On January 9, 2012, a meta-analysis (a review of all available research) was published in the Archives of Internal Medicine, which analyzed the results of the RE-LY trial as well as further data on the risks of heart attacks, myocardial infarction (MI), or acute coronary syndrome (ACS) associated with use of this anti-coagulant.  This meta-analysis included data from 7 clinical trials (which were designed to determine whether Pradaxa was effective in preventing strokes, acute venous thromboembolism, ACS, or deep vein thrombosis (DVT).  The authors of this latest study concluded that Pradaxa (Dabigatran Etexilate) use was associated with a significantly higher risk of heart attacks or ACS than had been seen in the control groups, and that the increased risk noted in these other trials was consistent with the increased risk that had been noted in the RE-LY clinical trial as well.  The authors of this meta-analysis concluded:  “Dabigatran is associated with an increased risk of MI or ACS in a broad spectrum of patients when tested against different controls.  Clinicians should consider the potential of these serious harmful cardiovascular effects with use of dabigatran.”  This latest study also notes that while the authors of the RE-LY study initially reported that the study documented a significant decrease in the risks of stroke and systemic embolism, that those positive results were outweighed once the data were further analyzed and actually showed a higher incidence of serious adverse events than initially reported, including patients who suffered serious harm due to heart attacks, strokes, and excessive bleeding.

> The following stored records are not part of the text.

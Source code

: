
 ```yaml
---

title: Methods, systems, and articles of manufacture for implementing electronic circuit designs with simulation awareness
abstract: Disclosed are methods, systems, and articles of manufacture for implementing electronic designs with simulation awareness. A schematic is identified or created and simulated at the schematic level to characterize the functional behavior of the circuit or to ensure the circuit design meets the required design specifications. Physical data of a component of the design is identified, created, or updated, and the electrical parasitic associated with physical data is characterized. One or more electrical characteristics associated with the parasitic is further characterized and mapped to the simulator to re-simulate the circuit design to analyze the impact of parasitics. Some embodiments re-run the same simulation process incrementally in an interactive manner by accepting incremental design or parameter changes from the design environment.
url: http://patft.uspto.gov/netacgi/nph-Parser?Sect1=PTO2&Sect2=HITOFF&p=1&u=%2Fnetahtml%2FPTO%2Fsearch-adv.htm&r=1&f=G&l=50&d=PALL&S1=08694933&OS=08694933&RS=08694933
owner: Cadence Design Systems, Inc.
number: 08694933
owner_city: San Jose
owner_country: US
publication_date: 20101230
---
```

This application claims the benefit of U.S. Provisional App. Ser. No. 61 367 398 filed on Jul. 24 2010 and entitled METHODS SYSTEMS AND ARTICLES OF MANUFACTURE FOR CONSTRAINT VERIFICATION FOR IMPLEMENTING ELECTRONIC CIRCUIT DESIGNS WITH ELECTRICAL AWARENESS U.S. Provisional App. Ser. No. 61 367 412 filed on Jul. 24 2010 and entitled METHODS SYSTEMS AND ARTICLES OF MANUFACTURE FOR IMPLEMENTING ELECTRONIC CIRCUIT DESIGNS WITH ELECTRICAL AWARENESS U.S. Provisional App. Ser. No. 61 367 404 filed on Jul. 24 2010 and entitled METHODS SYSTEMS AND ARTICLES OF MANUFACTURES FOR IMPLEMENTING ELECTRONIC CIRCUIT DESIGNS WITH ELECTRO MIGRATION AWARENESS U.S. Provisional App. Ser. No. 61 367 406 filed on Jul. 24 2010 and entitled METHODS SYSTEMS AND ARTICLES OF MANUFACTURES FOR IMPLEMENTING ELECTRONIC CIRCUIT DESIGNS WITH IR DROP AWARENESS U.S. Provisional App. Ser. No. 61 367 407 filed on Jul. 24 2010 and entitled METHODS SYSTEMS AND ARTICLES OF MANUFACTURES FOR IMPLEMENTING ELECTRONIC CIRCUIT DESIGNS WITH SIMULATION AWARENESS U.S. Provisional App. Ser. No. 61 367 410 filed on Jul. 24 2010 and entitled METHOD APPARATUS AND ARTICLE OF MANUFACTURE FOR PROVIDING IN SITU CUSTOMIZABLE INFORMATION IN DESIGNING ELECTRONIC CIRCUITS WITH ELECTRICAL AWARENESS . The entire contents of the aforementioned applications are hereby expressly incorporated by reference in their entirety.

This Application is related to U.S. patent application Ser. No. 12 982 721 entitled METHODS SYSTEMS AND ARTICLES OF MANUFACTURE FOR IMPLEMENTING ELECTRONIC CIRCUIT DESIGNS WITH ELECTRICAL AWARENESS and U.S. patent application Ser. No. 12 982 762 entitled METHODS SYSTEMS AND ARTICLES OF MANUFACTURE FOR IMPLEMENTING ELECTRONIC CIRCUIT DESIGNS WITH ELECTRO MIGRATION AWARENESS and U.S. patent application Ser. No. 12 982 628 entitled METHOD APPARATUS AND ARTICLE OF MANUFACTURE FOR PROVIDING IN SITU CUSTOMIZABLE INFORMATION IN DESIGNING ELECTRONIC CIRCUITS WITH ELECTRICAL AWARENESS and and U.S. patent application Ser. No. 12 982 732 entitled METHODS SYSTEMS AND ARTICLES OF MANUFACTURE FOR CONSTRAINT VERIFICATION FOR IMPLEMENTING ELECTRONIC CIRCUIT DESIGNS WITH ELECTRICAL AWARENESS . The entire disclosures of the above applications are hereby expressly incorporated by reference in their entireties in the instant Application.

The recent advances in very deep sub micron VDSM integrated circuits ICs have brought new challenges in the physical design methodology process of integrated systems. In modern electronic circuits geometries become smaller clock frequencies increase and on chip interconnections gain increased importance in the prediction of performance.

This is just the latest in a long history of safety concerns relating to Pradaxa, which was first approved for use in Europe for the prevention of venous thromboembolism following knee and hip implant surgeries in 2008 and approved by the FDA in 2010 for use to prevent strokes and blood clots in patients with atrial fibrillation.  Pradaxa’s safety and efficacy can become compromised due to a need for twice daily dosing and creating potential compliance problems.  Pradaxa is also influenced by humidity and moisture; thus, it has a short, 60-day shelf life after opening the bottle, which can cause problems with its effectiveness.

Finally, while physicians can control an overdose or accumulation of Warfarin by administering vitamin K, which interferes with Warfarin’s effectiveness, no such “antidote” is available to counteract runaway Pradaxa levels.  Also, patients who require emergency surgery or who have suffered trauma need to have the anti-clotting properties of their drugs quickly reversed, and patients who are taking Pradaxa do not have this option, which has led to a number of patient deaths that could likely have been avoided if the patients had instead been taking Coumadin.